Cloudflare says a bug in its edge servers exposed the data of its customers, including the websites of some big names. The company says it has found no evidence that anyone used the bug to hack any websites, although hundreds of thousands of websites were open to being hacked for a time.
You may recall that President Donald Trump‘s website was hacked on Sunday. That site does use Cloudflare, but it’s unclear at this point whether that hack is connected to the security bug reported on Thursday.
Cloudflare patches security hole
Cloudflare is used by about 5.5 million websites, and the bug opened many of those customers up to hackers. The hole was open for about five months, although the company said in its blog post on the bug that the greatest exposure was between Feb. 13 and Feb. 18.
Over that time, the company was migrating to newer software from the older software it had been using. However, Cloudflare added that the chances of hackers being able to get in during those days, were small, as only about one in each 3.3 million HTTP requests send through its service could have resulted in a memory leak. That still amounted to a miniscule fraction of a percent of the requests, however.
Project Zero reported the security issue to Cloudflare last week, but the company has since fixed the issue with its servers and closed the hole.
Big-name websites affected by the Cloudflare bug
Cloudfare serves customers by routing their web traffic through its network. Its service is designed to keep hackers out of those websites, and it serves millions of big names, including some e-commerce sites, banks and government agencies. However, users of the websites might not know that their passwords and data were exposed because it’s not always clear that those websites use Cloudflare.
Company executives describe the bug as “series because the leaked memory could contain private information and because it had been cached by search engines.” They are so unconcerned about the security problem, however, that Chief Operating Officer John Graham-Cumming told the BBC that he’s not changing any of his passwords because he believes “the probability that somebody saw something is so low it’s not something I’m concerned about.”
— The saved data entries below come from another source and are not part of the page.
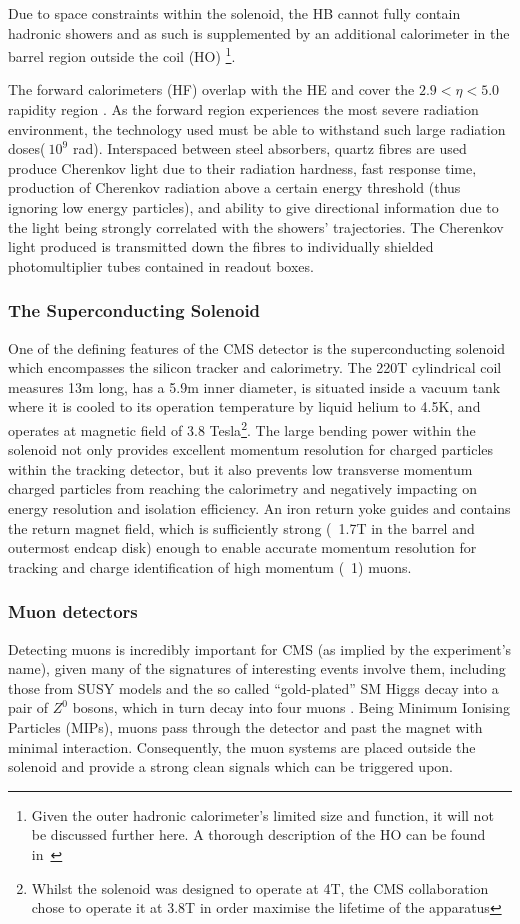 Due to space constraints within the solenoid, the HB cannot fully contain hadronic showers and as such is supplemented by an additional calorimeter in the barrel region outside the coil (HO) \footnote{Given the outer hadronic calorimeter's limited size and function, it will not be discussed further here. A thorough description of the HO can be found in~\cite{HO}}.

The forward calorimeters (HF) overlap with the HE and cover the $2.9 < \eta < 5.0$ rapidity region \cite{HF}.
As the forward region experiences the most severe radiation environment, the technology used must be able to withstand such large radiation doses($~10^{9}$ rad). 
Interspaced between steel absorbers, quartz fibres are used produce Cherenkov light due to their radiation hardness, fast response time, production of Cherenkov radiation above a certain energy threshold (thus ignoring low energy particles), and ability to give directional information due to the light being strongly correlated with the showers' trajectories.
The Cherenkov light produced is transmitted down the fibres to individually shielded photomultiplier tubes contained in readout boxes.

\subsubsection{The Superconducting Solenoid}
One of the defining features of the CMS detector is the superconducting solenoid which encompasses the silicon tracker and calorimetry.
The 220T cylindrical coil measures 13m long, has a 5.9m inner diameter, is situated inside a vacuum tank where it is cooled to its operation temperature by liquid helium to 4.5K, and operates at magnetic field of 3.8 Tesla\footnote{Whilst the solenoid was designed to operate at 4T, the CMS collaboration chose to operate it at 3.8T in order maximise the lifetime of the apparatus}.
The large bending power within the solenoid not only provides excellent momentum resolution for charged particles within the tracking detector, but it also prevents low transverse momentum charged particles from reaching the calorimetry and negatively impacting on energy resolution and isolation efficiency.
An iron return yoke guides and contains the return magnet field, which is sufficiently strong (~1.7T in the barrel and outermost endcap disk) enough to enable accurate momentum resolution for tracking and charge identification of high momentum (~1\TeVc) muons.

\subsubsection{Muon detectors}
Detecting muons is incredibly important for CMS (as implied by the experiment’s name), given many of the signatures of interesting events involve them, including those from SUSY models and the so called “gold-plated” SM Higgs decay into a pair of $Z^{0}$ bosons, which in turn decay into four muons . 
Being Minimum Ionising Particles (MIPs), muons pass through the detector and past the magnet with minimal interaction.
Consequently, the muon systems are placed outside the solenoid and provide a strong clean signals which can be triggered upon.

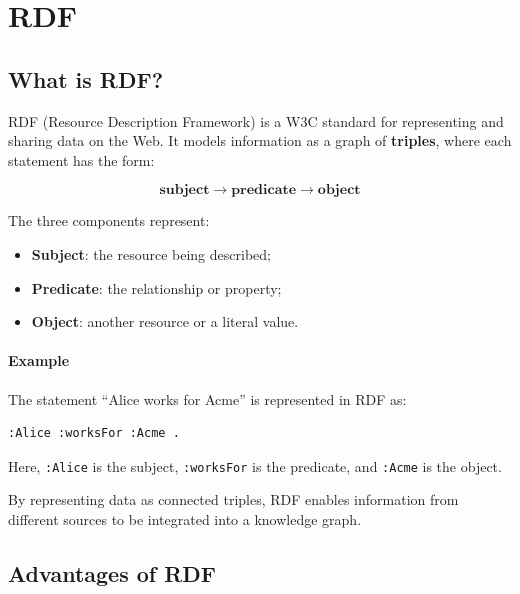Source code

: \section{RDF}

\subsection{What is RDF?}

RDF (Resource Description Framework) is a W3C standard for representing and
sharing data on the Web. It models information as a graph of
\textbf{triples}, where each statement has the form:

\[
  \textbf{subject} \rightarrow \textbf{predicate} \rightarrow \textbf{object}
\]

The three components represent:
\begin{itemize}
  \item \textbf{Subject}: the resource being described;
  \item \textbf{Predicate}: the relationship or property;
  \item \textbf{Object}: another resource or a literal value.
\end{itemize}

\paragraph{Example}

The statement ``Alice works for Acme'' is represented in RDF as:

\begin{verbatim}
:Alice :worksFor :Acme .
\end{verbatim}

Here, \texttt{:Alice} is the subject, \texttt{:worksFor} is the predicate,
and \texttt{:Acme} is the object.

By representing data as connected triples, RDF enables information from
different sources to be integrated into a knowledge graph.

\subsection{Advantages of RDF}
He blamed the bug on an “ancient piece of software that contained a latent security problem.” He added that the issue only appeared as Cloudflare was moving from the old to the new software last week.
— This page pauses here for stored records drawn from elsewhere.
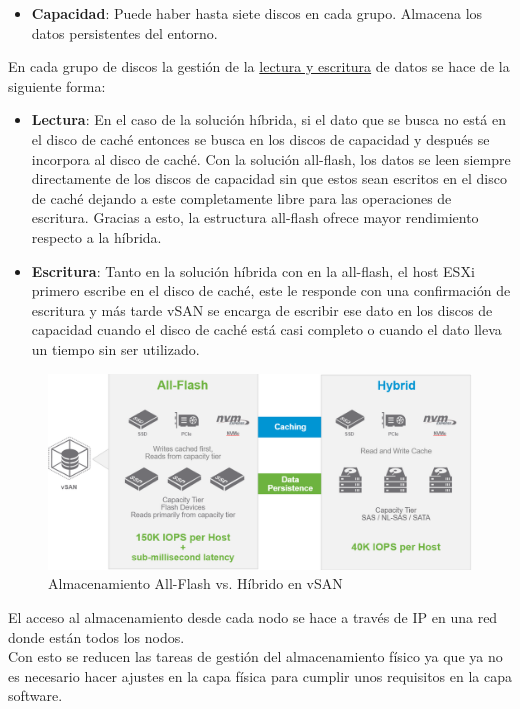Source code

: \begin{itemize}
\begin{itemize}
            \item \textbf{Capacidad}: Puede haber hasta siete discos en cada grupo. Almacena los datos persistentes del entorno.
        \end{itemize}
    En cada grupo de discos la gestión de la \underline{lectura y escritura} de datos se hace de la siguiente forma:
        \begin{itemize}
            \item \textbf{Lectura}: En el caso de la solución híbrida, si el dato que se busca no está en el disco de caché entonces se busca en los discos de capacidad y después se incorpora al disco de caché. Con la solución all-flash, los datos se leen siempre directamente de los discos de capacidad sin que estos sean escritos en el disco de caché dejando a este completamente libre para las operaciones de escritura. Gracias a esto, la estructura all-flash ofrece mayor rendimiento respecto a la híbrida.
            \item \textbf{Escritura}: Tanto en la solución híbrida con en la all-flash, el host ESXi primero escribe en el disco de caché, este le responde con una confirmación de escritura y más tarde vSAN se encarga de escribir ese dato en los discos de capacidad cuando el disco de caché está casi completo o cuando el dato lleva un tiempo sin ser utilizado.
        \end{itemize}
        \begin{figure}[h!]
            \centering
            \includegraphics[width=1\textwidth]{imaxes/cap2recursos/rendimientoVSAN.png}
            \caption{Almacenamiento All-Flash vs. Híbrido en vSAN}
            \label{fig:rendimientoVSAN}
        \end{figure}
        \FloatBarrier
    El acceso al almacenamiento desde cada nodo se hace a través de IP en una red donde están todos los nodos. \\ 
    Con esto se reducen las tareas de gestión del almacenamiento físico ya que ya no es necesario hacer ajustes en la capa física para cumplir unos requisitos en la capa software.

\end{itemize}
Bug compared to Heartbleed
Google engineer Tavis Ormandy, who discovered the security hole, said in his log about his discovery that it was vaguely reminiscent of the Heartbleed bug, which occurred in 2014. Cyber-security expert Prof. Alan Woodward told the BBC that “a few lines of errant code” caused the security hole. He added that because the web contains “millions of lines of code,” there are probably many more problems no one is even aware of.
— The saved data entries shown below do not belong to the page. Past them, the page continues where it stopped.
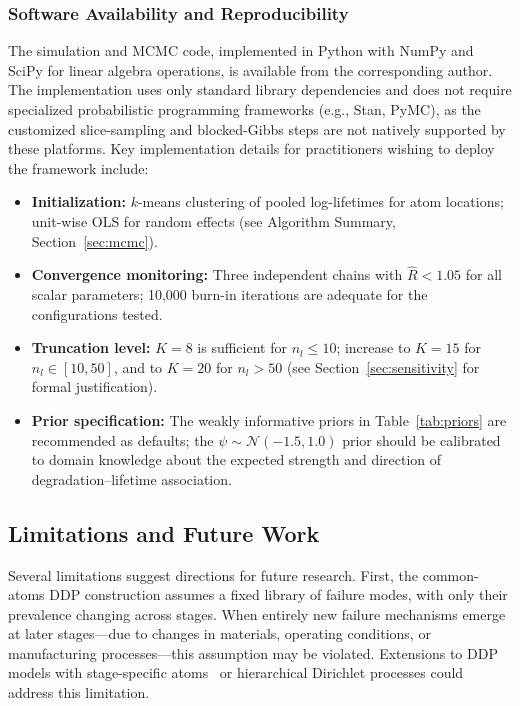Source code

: \documentclass[a4paper,fleqn,longmktitle]{cas-sc}
\begin{document}
\subsubsection{Software Availability and Reproducibility}

The simulation and MCMC code, implemented in Python with NumPy and SciPy for linear algebra operations, is available from the corresponding author. The implementation uses only standard library dependencies and does not require specialized probabilistic programming frameworks (e.g., Stan, PyMC), as the customized slice-sampling and blocked-Gibbs steps are not natively supported by these platforms. Key implementation details for practitioners wishing to deploy the framework include:

\begin{itemize}
    \item \textbf{Initialization:} $k$-means clustering of pooled log-lifetimes for atom locations; unit-wise OLS for random effects (see Algorithm Summary, Section~\ref{sec:mcmc}).
    \item \textbf{Convergence monitoring:} Three independent chains with $\widehat{R} < 1.05$ for all scalar parameters; 10,000 burn-in iterations are adequate for the configurations tested.
    \item \textbf{Truncation level:} $K=8$ is sufficient for $n_l \leq 10$; increase to $K=15$ for $n_l \in [10, 50]$, and to $K=20$ for $n_l > 50$ (see Section~\ref{sec:sensitivity} for formal justification).
    \item \textbf{Prior specification:} The weakly informative priors in Table~\ref{tab:priors} are recommended as defaults; the $\psi \sim \mathcal{N}(-1.5, 1.0)$ prior should be calibrated to domain knowledge about the expected strength and direction of degradation--lifetime association.
\end{itemize}

\subsection{Limitations and Future Work}

Several limitations suggest directions for future research. First, the common-atoms DDP construction assumes a fixed library of failure modes, with only their prevalence changing across stages. When entirely new failure mechanisms emerge at later stages---due to changes in materials, operating conditions, or manufacturing processes---this assumption may be violated. Extensions to DDP models with stage-specific atoms~\cite{Carvajal2023} or hierarchical Dirichlet processes could address this limitation.
\end{document}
He believes that it’s just too early to know what damage could have been done, but he believes that Cloudflare and its customers were just lucky that the hole didn’t result in a widespread exposure of passwords and private information. The hack of President Donald Trump’s website demonstrates that nearly any website can be vulnerable to hacking, although some require greater efforts than others.
In the case of Trump’s site, however, there was evidence that it wasn’t fully secured, leaving it highly vulnerable to hacking—with or without the Cloudflare bug.